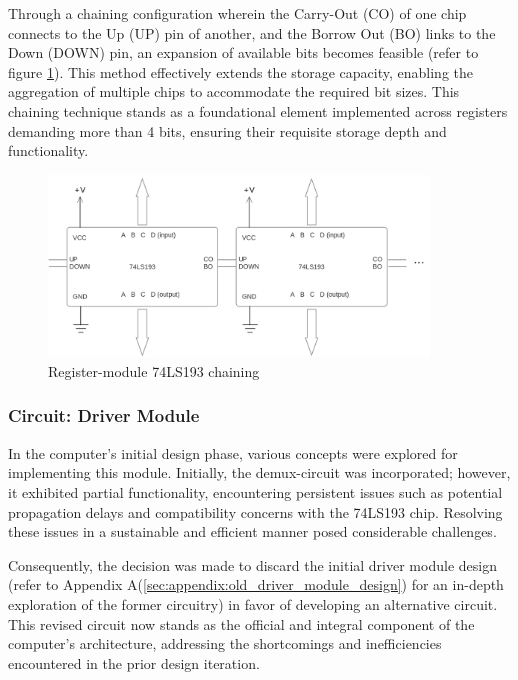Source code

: Through a chaining configuration wherein the Carry-Out (CO) of one chip connects to the Up (UP) pin of another, and the Borrow Out (BO) links to the Down (DOWN) pin, an expansion of available bits becomes feasible (refer to figure \ref{fig:registerModuleChaining}). This method effectively extends the storage capacity, enabling the aggregation of multiple chips to accommodate the required bit sizes. This chaining technique stands as a foundational element implemented across registers demanding more than 4 bits, ensuring their requisite storage depth and functionality.

\begin{figure}[H]
	\centering
	\includegraphics[width=0.9\textwidth]{img/register_module_chaining}
	\caption{Register-module 74LS193 chaining}
	\label{fig:registerModuleChaining}
\end{figure}

\subsubsection{Circuit: Driver Module}

In the computer's initial design phase, various concepts were explored for implementing this module. Initially, the demux-circuit was incorporated; however, it exhibited partial functionality, encountering persistent issues such as potential propagation delays and compatibility concerns with the 74LS193 chip. Resolving these issues in a sustainable and efficient manner posed considerable challenges.

Consequently, the decision was made to discard the initial driver module design (refer to Appendix A(\ref{sec:appendix:old_driver_module_design}) for an in-depth exploration of the former circuitry) in favor of developing an alternative circuit. This revised circuit now stands as the official and integral component of the computer's architecture, addressing the shortcomings and inefficiencies encountered in the prior design iteration.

### [PROBLEM REQUIREMENTS]
Work out how many lines of the material contain "registerModuleChaining". Reply with that number only.

### [RESPONSE FOR THIS EXERCISE]
2